EXERCISE REQUIREMENTS:
Using the records underneath, tally the lines where the word "Admins" appears and please give only the count.

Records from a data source

----------------------------------------

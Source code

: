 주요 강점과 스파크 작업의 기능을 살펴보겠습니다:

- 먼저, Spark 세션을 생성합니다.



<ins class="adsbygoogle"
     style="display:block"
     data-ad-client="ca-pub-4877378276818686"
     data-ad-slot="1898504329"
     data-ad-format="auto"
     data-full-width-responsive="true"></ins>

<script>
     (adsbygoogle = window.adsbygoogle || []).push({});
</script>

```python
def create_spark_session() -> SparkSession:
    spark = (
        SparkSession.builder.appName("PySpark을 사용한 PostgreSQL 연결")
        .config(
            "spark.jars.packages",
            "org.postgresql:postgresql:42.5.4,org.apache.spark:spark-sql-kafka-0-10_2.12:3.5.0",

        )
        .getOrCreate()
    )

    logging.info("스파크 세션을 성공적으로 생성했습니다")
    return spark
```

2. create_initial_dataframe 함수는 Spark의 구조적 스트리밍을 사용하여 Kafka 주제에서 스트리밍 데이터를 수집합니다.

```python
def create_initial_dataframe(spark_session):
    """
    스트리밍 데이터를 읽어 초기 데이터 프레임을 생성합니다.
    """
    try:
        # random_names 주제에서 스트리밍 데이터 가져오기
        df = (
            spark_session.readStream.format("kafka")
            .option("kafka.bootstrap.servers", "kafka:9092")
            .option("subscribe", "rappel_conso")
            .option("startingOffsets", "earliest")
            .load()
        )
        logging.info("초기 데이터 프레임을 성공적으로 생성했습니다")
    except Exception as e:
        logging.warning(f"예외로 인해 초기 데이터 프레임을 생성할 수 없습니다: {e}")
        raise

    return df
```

----------------------------------------

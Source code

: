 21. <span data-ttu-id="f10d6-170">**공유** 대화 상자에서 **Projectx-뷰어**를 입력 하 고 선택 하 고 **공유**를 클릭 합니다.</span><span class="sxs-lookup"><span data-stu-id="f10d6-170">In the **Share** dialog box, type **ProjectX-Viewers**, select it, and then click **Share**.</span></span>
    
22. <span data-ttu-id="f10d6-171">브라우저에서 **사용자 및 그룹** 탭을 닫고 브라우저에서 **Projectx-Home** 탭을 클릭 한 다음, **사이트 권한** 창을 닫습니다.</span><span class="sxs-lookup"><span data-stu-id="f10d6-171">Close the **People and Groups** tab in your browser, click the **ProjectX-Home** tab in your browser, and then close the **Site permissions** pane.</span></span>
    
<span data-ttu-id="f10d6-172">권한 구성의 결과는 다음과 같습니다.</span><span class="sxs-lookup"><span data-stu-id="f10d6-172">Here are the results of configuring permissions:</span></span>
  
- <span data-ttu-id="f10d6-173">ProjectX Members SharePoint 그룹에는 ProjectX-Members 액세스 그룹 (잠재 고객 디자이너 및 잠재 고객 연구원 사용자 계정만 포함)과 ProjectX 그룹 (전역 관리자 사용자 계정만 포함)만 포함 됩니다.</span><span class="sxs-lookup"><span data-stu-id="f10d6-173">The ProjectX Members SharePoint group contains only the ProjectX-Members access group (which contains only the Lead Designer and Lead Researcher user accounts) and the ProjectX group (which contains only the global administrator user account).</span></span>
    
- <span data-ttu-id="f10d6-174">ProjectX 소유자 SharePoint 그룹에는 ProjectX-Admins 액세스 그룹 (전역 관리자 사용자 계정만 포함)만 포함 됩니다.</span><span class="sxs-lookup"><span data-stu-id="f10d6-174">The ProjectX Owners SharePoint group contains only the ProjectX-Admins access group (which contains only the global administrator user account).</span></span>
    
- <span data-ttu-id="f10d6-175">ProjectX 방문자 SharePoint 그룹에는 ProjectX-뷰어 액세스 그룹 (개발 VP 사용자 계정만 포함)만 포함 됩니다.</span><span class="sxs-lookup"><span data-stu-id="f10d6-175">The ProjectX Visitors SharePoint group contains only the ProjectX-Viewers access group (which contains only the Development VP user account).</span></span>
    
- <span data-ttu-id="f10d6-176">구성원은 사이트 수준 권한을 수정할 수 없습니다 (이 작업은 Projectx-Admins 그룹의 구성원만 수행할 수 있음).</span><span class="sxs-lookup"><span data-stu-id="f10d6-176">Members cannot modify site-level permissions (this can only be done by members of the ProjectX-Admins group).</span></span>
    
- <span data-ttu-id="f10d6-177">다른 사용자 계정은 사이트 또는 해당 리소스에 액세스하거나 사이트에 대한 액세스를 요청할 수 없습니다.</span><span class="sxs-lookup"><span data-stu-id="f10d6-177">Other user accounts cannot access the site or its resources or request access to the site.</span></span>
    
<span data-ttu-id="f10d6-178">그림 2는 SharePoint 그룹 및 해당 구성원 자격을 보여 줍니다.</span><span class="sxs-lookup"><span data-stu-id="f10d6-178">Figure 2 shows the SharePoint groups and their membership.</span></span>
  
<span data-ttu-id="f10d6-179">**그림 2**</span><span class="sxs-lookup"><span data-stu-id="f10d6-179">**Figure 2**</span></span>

----------------------------------------

SOLUTION BELOW:
2